WHAT YOU HAVE TO DO: Every record that follows needs to be written out again, exactly.

Dataset entries
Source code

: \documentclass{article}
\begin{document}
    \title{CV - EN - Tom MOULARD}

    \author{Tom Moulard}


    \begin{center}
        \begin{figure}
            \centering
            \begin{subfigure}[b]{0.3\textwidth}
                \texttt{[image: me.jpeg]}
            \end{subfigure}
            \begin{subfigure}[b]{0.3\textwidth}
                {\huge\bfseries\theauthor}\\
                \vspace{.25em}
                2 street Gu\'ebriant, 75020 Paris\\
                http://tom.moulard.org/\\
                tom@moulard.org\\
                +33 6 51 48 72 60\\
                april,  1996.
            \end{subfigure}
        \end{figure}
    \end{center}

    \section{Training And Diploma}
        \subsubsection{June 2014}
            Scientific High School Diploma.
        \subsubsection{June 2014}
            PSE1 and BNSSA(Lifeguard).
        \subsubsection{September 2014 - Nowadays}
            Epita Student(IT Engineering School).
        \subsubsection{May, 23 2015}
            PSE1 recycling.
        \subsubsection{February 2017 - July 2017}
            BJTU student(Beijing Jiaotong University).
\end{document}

EXERCISE OUTPUT:
Source code

: \documentclass{article}
\begin{document}
    \title{CV - EN - Tom MOULARD}

    \author{Tom Moulard}


    \begin{center}
        \begin{figure}
            \centering
            \begin{subfigure}[b]{0.3\textwidth}
                \texttt{[image: me.jpeg]}
            \end{subfigure}
            \begin{subfigure}[b]{0.3\textwidth}
                {\huge\bfseries\theauthor}\\
                \vspace{.25em}
                2 street Gu\'ebriant, 75020 Paris\\
                http://tom.moulard.org/\\
                tom@moulard.org\\
                +33 6 51 48 72 60\\
                april,  1996.
            \end{subfigure}
        \end{figure}
    \end{center}

    \section{Training And Diploma}
        \subsubsection{June 2014}
            Scientific High School Diploma.
        \subsubsection{June 2014}
            PSE1 and BNSSA(Lifeguard).
        \subsubsection{September 2014 - Nowadays}
            Epita Student(IT Engineering School).
        \subsubsection{May, 23 2015}
            PSE1 recycling.
        \subsubsection{February 2017 - July 2017}
            BJTU student(Beijing Jiaotong University).
\end{document}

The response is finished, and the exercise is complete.